# [Exercise]
Go through the records, and copy each line in which the string "follows" is present.

(Saved data entries)
---------------

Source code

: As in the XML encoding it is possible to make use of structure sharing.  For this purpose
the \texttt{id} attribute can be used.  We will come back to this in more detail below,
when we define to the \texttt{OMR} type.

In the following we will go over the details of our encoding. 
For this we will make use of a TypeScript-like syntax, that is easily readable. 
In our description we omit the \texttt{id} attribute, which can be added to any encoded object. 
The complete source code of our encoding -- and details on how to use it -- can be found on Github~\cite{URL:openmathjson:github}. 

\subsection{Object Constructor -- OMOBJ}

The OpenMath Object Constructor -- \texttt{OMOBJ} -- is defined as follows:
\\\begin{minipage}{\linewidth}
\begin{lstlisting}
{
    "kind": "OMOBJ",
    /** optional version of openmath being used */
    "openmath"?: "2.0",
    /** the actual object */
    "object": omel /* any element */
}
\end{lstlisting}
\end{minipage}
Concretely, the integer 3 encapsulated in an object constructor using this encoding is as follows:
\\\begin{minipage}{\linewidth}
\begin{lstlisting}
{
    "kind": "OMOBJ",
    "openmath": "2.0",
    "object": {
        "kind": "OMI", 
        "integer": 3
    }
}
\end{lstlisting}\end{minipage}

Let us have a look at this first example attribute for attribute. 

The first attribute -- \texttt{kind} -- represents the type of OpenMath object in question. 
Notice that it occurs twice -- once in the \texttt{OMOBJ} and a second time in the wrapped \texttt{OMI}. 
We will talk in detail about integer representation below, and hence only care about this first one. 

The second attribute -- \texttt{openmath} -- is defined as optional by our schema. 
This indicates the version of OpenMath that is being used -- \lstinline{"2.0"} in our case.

---------------

# [Output of the exercise]
The OpenMath Object Constructor -- \texttt{OMOBJ} -- is defined as follows:
Concretely, the integer 3 encapsulated in an object constructor using this encoding is as follows:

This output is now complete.